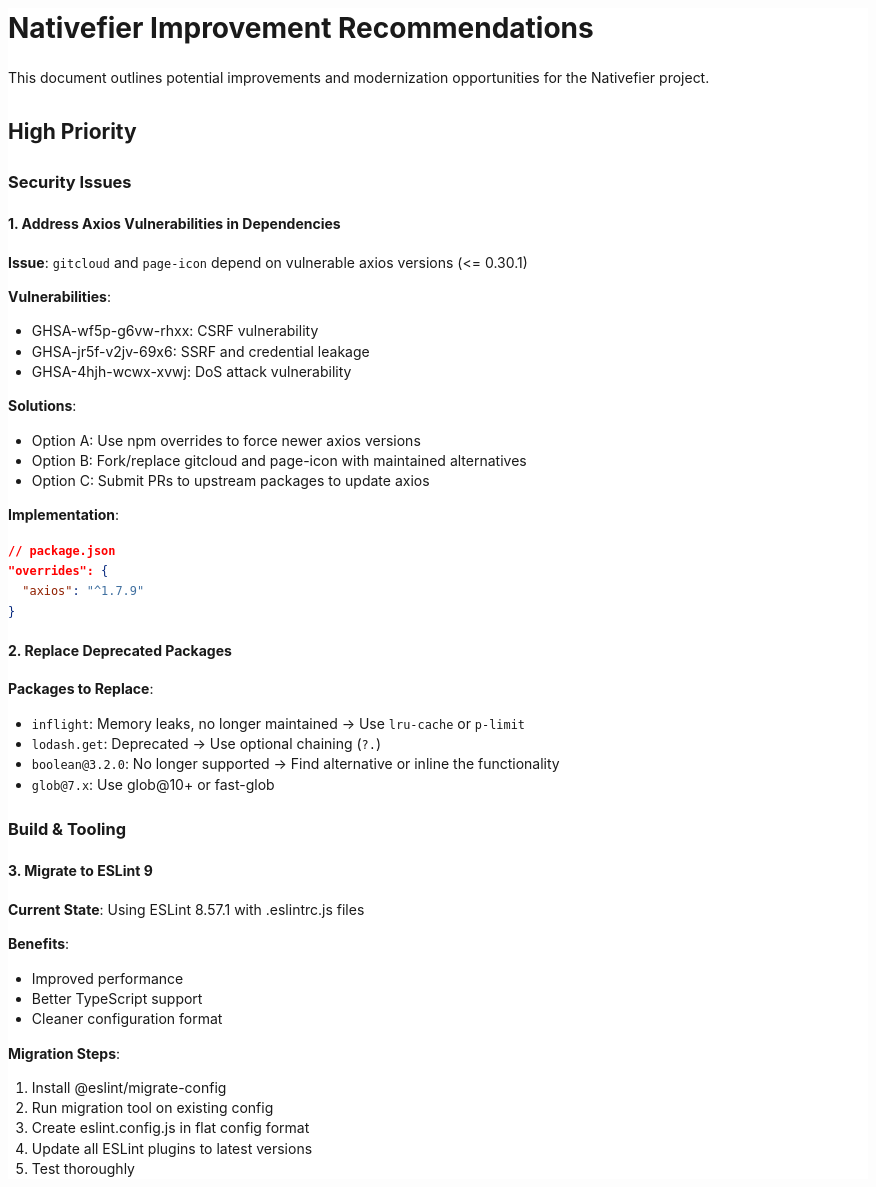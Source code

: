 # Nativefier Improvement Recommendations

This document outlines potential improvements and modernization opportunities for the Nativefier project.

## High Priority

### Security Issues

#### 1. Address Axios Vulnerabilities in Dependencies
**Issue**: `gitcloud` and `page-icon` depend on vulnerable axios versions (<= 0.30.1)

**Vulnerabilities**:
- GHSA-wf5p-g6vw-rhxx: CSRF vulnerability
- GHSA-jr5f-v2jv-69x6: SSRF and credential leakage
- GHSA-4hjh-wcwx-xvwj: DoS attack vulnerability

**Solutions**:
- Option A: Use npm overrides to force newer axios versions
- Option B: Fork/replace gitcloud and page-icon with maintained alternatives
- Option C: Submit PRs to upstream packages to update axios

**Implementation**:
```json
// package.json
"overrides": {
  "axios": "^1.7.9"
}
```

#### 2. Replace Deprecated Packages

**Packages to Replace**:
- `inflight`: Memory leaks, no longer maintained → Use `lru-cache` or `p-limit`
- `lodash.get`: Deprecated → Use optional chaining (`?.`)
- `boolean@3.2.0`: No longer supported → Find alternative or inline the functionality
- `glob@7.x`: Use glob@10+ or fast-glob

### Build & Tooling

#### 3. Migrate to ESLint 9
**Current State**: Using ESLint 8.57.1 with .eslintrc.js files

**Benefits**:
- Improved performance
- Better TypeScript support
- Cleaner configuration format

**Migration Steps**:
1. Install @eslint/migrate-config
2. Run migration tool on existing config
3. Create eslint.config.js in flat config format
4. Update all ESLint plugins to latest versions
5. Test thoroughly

========================================================================

- _EXERCISE PROMPT_: Above are the records; report how many of their lines hold the string "overrides", with no other words.

- _RESULT FOR THIS EXERCISE_: 2